[TASK BRIEF]:
Lines of the data that contain the word "than" are the ones to copy.

[DATA FOR THE TASK]:
____________
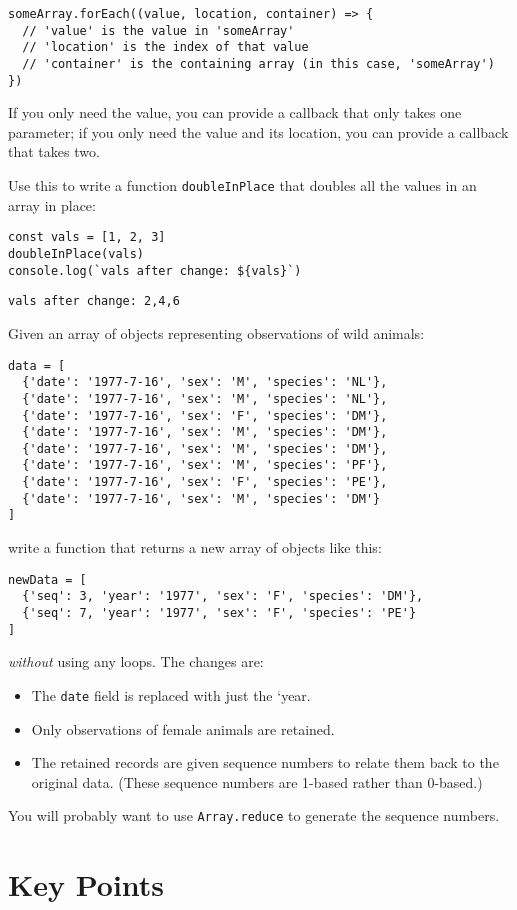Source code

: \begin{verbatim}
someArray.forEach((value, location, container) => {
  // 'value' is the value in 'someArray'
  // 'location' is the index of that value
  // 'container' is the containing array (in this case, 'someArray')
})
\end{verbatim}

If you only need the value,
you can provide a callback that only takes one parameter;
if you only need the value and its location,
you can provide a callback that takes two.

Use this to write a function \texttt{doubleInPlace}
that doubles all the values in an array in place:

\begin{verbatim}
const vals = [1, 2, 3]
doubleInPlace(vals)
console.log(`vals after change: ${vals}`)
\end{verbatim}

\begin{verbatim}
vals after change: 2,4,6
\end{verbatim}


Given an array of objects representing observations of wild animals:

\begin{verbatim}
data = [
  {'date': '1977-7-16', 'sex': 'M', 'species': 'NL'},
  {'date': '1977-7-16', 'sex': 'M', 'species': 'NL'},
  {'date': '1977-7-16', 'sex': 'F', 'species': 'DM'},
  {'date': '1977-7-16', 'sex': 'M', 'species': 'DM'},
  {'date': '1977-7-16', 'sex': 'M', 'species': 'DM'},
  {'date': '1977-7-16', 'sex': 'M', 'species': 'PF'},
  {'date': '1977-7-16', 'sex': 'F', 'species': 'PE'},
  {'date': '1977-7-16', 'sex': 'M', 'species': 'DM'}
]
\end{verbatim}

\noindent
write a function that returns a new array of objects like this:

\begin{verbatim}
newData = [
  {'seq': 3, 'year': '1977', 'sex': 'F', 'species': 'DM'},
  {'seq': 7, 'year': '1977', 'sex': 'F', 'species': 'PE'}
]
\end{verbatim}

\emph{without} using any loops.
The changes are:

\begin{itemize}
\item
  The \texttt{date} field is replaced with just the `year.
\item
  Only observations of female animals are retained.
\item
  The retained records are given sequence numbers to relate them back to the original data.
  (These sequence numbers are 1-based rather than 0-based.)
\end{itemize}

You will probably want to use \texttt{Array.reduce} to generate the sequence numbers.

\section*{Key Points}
____________
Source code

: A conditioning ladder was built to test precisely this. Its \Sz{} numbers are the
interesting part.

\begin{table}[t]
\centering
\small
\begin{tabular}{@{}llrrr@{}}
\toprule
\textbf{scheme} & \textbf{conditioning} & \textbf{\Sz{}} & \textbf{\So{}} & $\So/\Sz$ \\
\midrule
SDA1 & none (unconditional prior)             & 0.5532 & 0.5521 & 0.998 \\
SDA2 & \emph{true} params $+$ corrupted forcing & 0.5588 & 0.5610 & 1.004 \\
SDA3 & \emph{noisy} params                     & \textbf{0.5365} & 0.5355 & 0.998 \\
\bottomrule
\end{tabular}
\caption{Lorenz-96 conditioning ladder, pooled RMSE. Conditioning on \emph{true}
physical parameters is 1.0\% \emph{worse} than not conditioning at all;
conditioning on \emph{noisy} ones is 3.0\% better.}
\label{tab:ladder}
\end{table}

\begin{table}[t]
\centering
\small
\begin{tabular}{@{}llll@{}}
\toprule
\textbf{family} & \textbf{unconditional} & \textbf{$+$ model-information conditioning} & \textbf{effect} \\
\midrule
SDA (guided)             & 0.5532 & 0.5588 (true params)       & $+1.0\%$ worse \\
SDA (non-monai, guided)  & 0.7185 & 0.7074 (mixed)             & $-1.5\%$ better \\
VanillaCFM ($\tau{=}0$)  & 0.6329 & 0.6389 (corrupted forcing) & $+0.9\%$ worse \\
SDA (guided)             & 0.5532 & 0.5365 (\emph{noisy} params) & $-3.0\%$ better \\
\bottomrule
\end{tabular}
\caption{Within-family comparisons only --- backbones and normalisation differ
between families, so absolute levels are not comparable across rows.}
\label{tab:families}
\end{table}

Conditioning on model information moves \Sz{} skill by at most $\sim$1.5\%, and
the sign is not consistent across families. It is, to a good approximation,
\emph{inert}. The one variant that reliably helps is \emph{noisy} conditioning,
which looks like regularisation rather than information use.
____________
[SOLUTION FOR THIS TASK]:
  (These sequence numbers are 1-based rather than 0-based.)
physical parameters is 1.0\% \emph{worse} than not conditioning at all;
which looks like regularisation rather than information use.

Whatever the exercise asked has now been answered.